Briarcliff Manor resident Audrey Birnbaum has published a retelling of her father’s escape from Nazi Germany that’s also an immigration tale, a family drama and a coming-of-age story.
After the death of her father, Wolf Schwersenz, in 2018, Birnbaum came upon his notes detailing his escape from Berlin in 1941. She felt compelled to start writing what became American Wolf: From Nazi Refugee to American Spy, which was recently released by Amsterdam Publishers.
Birnbaum is mom to three grown children and first-time author following a career as a pediatric gastroenterologist, including at Mount Kisco Medical Group, now named Optum.
Here’s a Q&A with the author, which has been edited for brevity.
River Journal: Did your father speak to you about his experiences during the war, or were they a surprise when you came across his notes?
Audrey Birnbaum: We (my sister and I) both knew and didn’t know.
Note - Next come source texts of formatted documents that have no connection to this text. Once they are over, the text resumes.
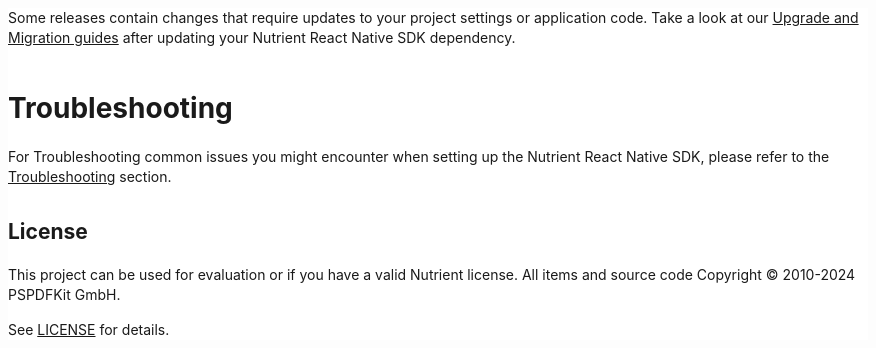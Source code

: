Some releases contain changes that require updates to your project settings or application code. Take a look at our [Upgrade and Migration guides](https://www.nutrient.io/guides/react-native/upgrade/) after updating your Nutrient React Native SDK dependency.

# Troubleshooting

For Troubleshooting common issues you might encounter when setting up the Nutrient React Native SDK, please refer to the [Troubleshooting](https://www.nutrient.io/guides/react-native/troubleshoot/) section.

## License

This project can be used for evaluation or if you have a valid Nutrient license.
All items and source code Copyright © 2010-2024 PSPDFKit GmbH.

See [LICENSE](./LICENSE) for details.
On the one hand, we grew up knowing stories about my father’s history from the time we were very young, long before we could understand either the emotional impact or the historical significance. We were also bombarded with Holocaust documentaries from a very early age, so Nazism and the Holocaust were as familiar to us as Disney might be to a typical American child. There came a time in our childhood when it must have been assumed that we already heard my father’s stories and we simply stopped talking about his past.
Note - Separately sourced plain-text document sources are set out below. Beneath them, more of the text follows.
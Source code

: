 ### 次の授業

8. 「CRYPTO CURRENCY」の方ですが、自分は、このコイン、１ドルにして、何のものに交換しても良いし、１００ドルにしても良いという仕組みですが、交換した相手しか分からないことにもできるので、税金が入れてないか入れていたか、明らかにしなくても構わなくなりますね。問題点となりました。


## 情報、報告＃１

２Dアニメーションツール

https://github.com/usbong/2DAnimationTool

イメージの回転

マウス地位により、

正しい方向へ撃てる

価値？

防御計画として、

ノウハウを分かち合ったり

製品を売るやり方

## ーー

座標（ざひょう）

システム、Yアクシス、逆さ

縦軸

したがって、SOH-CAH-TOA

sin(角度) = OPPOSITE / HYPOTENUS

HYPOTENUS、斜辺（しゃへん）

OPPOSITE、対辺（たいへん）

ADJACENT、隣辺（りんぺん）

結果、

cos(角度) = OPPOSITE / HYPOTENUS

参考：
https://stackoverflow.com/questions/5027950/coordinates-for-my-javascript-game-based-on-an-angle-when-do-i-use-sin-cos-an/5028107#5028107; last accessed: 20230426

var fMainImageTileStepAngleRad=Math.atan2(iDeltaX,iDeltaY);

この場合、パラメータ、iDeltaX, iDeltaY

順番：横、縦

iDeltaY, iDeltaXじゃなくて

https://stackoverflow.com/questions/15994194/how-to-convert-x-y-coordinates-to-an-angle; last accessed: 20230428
But the truth is, we sort of knew, and at the same time, did not really know or understand anything except some specific stories, without continuity or context. And suddenly, at my father’s funeral, when we wanted to sum up this seminal period in his life, we became embarrassingly aware that we were missing all the key facets of his life story. Until we found his notes, it was like trying to unravel a dream.
RJ: There have been many books and movies about the Holocaust. What can a reader find in your account that reveals something new?
Birnbaum: American Wolf is more than an escape story, and more than a survival story, though it is certainly those things too. From a purely historic perspective, it has a unique focus on the many bureaucratic obstacles to Jewish emigration. It tells the story of my family’s desperate (and sometimes crazy) foiled plans to escape Germany as war was approaching.
It is the first book I know to tell about the Spanish freighter the Navemar, packed with 1,200 passengers, and aptly referred to as a “floating concentration camp,” on which hundreds of passengers developed dysentery and some died en route.
A unique characteristic of the book is that it describes the painful transition to life in America — an America that does not necessarily welcome immigrants with open arms. In this story, reaching freedom does not equate with happiness, and for some of the characters, the struggle for survival is just beginning. Lastly, my father’s return to Germany at the end of the book and its implications regarding his sense of identity is often not addressed in Holocaust “escape” literature.
RJ: What was your father’s experience as a spy?
Birnbaum: My father’s experience as a spy for the U.S. in the Cold War sent him back to Germany. It was his opportunity to face the country for which he was perversely homesick, while once again coming to terms with who he was…German, Jewish, American… or all of the above? It was also an exciting time in his life where he experienced danger and love, and first began to feel like a man.
RJ: How did you make the transition from being a doctor to an author?
Birnbaum: When I stopped practicing medicine I hadn’t set out to become an author. I simply found my father’s 350 pages of notes after he died, and I thought his story was extraordinary and worth telling. Turning his notes into a book was a big undertaking. I had always been a decent writer, but after medical school, my writing was limited to consult letters and academic papers. I was committed to getting American Wolf published not only as an homage to my Dad but because I believe Holocaust stories still need to be told in a personal way to keep people from forgetting that devastating period in history.
RJ: Do you have any upcoming local appearances?
Birnbaum: The Ossining Public Library has just bought copies. The reading date will be announced shortly. I will be doing a talk and signing on Feb. 13 at 7 p.m. at Congregation Sons of Israel in Briarcliff.